In his article “The Four Properties of Powerful Teachers” in The Higher Chronicle, Rob Jenkins sites personality, presence, passion, and preparation as qualities that make a teacher great. Could you describe a powerful teacher or mentor you admire? What writing skills did they help you hone? How did you apply that knowledge to the building of your chapbook?
I had many fine teachers in my years as a student, but the teacher who had the most influence on me and my writing was Paul A. Olson, Professor of Medieval and Renaissance Studies at the University of Nebraska-Lincoln. I studied Medieval literature under him and he chaired my dissertation. Paul was a big, charismatic man, who led each of his classes purely through discussion, pushing each of us to come up with our own original responses to and interpretations of the literature we were reading. Drawing from a nearly photographic recall of more than thirty years of study of the vast library of criticism of such classic works as Beowulf, Piers Plowman, The Romance of the Rose, Pearl, Sir Gawain and the Green Knight, and The Canterbury Tales, as well as his own best ideas and insights, he peppered our spirited dialogues with the kinds of perceptions that provoked me to deeper contemplation and more passionate discovery. Attending one of his classes was like taking a powerful psychotropic drug. I could feel myself growing new neural pathways in each class meeting.

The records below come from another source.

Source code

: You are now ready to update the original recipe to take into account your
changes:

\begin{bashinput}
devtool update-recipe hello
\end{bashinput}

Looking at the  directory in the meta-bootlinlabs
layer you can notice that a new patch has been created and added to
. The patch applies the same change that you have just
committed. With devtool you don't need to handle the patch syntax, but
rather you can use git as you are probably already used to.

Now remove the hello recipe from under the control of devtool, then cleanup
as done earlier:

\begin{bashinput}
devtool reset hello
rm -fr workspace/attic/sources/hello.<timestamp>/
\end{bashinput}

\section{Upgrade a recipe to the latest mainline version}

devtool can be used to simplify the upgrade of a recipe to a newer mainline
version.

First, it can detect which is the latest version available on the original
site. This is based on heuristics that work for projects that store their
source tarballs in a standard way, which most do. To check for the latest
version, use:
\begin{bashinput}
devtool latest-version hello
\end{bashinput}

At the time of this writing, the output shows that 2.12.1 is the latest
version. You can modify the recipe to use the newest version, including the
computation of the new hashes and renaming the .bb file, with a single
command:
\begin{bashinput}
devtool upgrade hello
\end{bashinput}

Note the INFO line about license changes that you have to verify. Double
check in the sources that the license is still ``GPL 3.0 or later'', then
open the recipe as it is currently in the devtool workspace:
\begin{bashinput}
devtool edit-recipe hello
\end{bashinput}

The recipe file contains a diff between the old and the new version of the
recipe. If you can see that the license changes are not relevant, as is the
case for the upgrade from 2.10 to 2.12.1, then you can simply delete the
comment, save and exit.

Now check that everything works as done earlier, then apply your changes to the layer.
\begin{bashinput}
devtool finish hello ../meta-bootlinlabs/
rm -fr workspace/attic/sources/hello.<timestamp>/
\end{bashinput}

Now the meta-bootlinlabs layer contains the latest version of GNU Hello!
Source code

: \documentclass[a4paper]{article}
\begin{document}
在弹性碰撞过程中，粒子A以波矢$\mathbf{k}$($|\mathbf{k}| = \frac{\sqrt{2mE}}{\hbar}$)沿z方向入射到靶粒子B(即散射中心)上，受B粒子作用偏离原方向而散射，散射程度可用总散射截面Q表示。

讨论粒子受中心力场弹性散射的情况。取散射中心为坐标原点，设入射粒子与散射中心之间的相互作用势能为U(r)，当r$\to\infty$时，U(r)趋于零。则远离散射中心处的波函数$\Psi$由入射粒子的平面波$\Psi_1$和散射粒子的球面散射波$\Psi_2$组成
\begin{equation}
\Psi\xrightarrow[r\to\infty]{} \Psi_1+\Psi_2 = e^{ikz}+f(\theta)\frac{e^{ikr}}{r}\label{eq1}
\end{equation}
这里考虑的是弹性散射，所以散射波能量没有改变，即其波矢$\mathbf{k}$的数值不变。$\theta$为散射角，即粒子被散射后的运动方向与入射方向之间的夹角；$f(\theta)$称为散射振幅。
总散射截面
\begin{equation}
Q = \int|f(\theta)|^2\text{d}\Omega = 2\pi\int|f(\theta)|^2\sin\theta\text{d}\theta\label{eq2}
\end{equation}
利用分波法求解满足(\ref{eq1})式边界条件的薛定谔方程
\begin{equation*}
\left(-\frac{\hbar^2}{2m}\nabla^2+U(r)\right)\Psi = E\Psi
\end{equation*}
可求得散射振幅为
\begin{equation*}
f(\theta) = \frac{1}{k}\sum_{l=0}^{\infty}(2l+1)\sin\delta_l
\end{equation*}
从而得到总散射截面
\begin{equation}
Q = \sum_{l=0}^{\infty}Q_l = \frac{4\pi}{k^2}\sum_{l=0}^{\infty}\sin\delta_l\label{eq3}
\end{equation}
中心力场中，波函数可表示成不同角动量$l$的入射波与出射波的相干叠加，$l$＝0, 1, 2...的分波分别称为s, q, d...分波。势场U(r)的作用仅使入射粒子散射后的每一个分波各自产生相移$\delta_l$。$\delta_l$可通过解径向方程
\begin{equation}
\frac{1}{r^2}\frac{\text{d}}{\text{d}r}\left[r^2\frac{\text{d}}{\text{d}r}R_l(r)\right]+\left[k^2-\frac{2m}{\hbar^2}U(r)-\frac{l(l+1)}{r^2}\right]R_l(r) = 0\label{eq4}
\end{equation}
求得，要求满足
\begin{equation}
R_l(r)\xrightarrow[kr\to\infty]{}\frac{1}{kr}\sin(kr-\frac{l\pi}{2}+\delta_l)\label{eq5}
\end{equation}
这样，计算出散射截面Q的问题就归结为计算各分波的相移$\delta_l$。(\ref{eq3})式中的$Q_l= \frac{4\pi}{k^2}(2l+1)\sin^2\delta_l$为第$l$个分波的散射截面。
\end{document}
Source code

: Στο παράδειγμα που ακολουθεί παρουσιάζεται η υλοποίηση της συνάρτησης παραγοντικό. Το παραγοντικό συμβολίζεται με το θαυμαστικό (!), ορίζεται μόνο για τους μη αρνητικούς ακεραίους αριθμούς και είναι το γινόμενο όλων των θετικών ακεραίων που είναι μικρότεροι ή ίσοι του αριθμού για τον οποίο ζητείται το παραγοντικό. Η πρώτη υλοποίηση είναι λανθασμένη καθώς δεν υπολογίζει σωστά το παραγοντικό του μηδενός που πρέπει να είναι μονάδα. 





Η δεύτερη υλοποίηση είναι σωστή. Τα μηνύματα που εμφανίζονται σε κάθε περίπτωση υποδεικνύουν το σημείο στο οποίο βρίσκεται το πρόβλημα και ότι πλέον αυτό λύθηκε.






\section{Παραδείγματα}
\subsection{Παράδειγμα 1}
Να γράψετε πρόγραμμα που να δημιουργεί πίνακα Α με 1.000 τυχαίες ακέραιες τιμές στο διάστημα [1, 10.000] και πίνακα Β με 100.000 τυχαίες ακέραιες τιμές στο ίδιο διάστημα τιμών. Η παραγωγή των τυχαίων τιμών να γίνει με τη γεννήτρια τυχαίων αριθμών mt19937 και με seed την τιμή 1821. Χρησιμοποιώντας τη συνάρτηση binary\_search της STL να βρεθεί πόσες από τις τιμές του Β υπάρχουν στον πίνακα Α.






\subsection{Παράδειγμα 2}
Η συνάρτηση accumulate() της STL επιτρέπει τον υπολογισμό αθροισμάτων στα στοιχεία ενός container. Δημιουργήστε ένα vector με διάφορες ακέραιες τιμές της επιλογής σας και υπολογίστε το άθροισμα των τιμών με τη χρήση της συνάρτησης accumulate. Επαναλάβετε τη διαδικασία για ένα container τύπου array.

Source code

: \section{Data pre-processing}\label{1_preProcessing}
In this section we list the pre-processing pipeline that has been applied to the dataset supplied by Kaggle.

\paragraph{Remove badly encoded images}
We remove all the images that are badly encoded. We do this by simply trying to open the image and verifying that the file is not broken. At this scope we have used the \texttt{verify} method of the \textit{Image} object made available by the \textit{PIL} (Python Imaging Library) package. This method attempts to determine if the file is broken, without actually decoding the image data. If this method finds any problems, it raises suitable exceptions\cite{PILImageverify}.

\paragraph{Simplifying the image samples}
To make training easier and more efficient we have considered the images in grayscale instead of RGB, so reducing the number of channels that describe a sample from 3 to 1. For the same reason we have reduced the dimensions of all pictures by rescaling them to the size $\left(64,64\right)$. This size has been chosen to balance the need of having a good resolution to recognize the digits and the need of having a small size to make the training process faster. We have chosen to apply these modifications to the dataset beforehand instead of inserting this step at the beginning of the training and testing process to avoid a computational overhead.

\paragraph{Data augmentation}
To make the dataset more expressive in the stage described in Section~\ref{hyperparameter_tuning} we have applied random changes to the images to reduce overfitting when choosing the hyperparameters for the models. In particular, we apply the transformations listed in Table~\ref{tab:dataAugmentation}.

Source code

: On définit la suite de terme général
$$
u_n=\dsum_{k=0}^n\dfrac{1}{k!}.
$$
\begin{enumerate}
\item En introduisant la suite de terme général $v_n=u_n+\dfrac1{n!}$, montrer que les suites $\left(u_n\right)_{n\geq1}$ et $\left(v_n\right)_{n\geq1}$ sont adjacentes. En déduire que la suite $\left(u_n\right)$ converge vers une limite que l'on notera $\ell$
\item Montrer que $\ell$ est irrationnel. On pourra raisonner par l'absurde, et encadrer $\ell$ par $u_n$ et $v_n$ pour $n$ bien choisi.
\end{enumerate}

Paul also read from the works we studied each week, and his readings revealed the depth of his feeling for those ancient texts. His relishing of each line taught us to honor the words we studied, to approach them with respect, passion, and reverence. At the time I was writing only criticism, but I learned to imbue my essays with as much heart as intellect. I strove to write with both fervor and rationality–and I rewrote my work until it was as crisp and expressive as I could make it. When I came to write the poems of my chapbook From the Dead Before, about 15 years later, I thought often of Paul’s profound love of words, a love so intense it was indistinguishable from awe. I attempted to write my poems with that same love and passion. I rewrote them again and again, sometimes making radical alterations in their forms, as the process of rewriting led to continual discoveries.
Writing was an intense, all or nothing, risk-taking experience every time I sat down with a notebook or at a computer. I was totally focused on each poem. I knew the poems had thematic and personal connections, but I was several years into the writing before I began to think more intentionally about the patterns of ideas and the ways in which I employed language in my best work. A friend said my work was “saturated with death,” and that is true. I think he missed, however, the joy and the zest in my approach to words. Paul Olson was not the only inspiring teacher I had. But more than any other he inspired me to seek incandescent new possibilities in words.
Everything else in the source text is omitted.